7.0 Conclusions

All the tested algorithms gave plausible speedups when turned into SSE versions. However, four times the speed improvement over a scalar version isn't a conclusive proof that SSE is giving the kind of benefit it should. For example, the scalar implementation could just be plain inefficient.

Nevertheless, based on the benchmarks I have done, I argue that veclib is generating genuinely competitive SSE code when used properly. SSE can be coded like this in theory by anyone without knowing the name of a single SSE instruction or intrinsic function. All one needs to know is that arithmetic and comparisons work as they ought to, when using the 128-bit type vec4. This opens up way to use SSE for people who don't care about what SSE instructions are available or what are they named like.

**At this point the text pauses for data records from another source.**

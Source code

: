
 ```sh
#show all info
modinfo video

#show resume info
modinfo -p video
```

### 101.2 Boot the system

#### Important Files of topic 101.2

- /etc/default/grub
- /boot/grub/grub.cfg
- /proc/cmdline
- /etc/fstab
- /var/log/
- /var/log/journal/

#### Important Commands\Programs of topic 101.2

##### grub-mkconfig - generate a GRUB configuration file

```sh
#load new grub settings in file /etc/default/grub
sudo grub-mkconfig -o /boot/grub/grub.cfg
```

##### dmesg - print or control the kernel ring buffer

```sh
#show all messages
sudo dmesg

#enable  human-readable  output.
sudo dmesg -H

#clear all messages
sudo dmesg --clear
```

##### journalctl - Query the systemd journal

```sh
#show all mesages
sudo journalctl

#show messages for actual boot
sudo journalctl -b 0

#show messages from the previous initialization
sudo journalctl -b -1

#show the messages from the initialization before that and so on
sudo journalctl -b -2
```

That means the vast majority of programmers and also practically all scientists coding programs for research in fields outside real-time graphics.

A sum up of speed improvements is presented in the following table:

 Speed benefits gained with SSE
Vector normalization 4.0x - 3.4x at large N of vectors
N-particle dynamics Approaching ~4.0x as N grows
Ray sphere intersection
3.1x - 2.6x (small N / large N)
Cone quad intersection
0.95x - 2.0x depending on the scenario

SSE for scientific computing

The problem with floating point SSE is that single precision is often not enough. Or even if it was it takes some very special considerations how and in what domain it should be used. Whereas double precision can often be used to avoid such numerical issues. Nothing can fix this except future possible version of SSE with higher SIMD width than two for double precision calculations.

Secondly, it takes a lot of time and thinking to vectorize most algorithms and that time is often better spent elsewhere. However, this might not be an issue for some larger projects.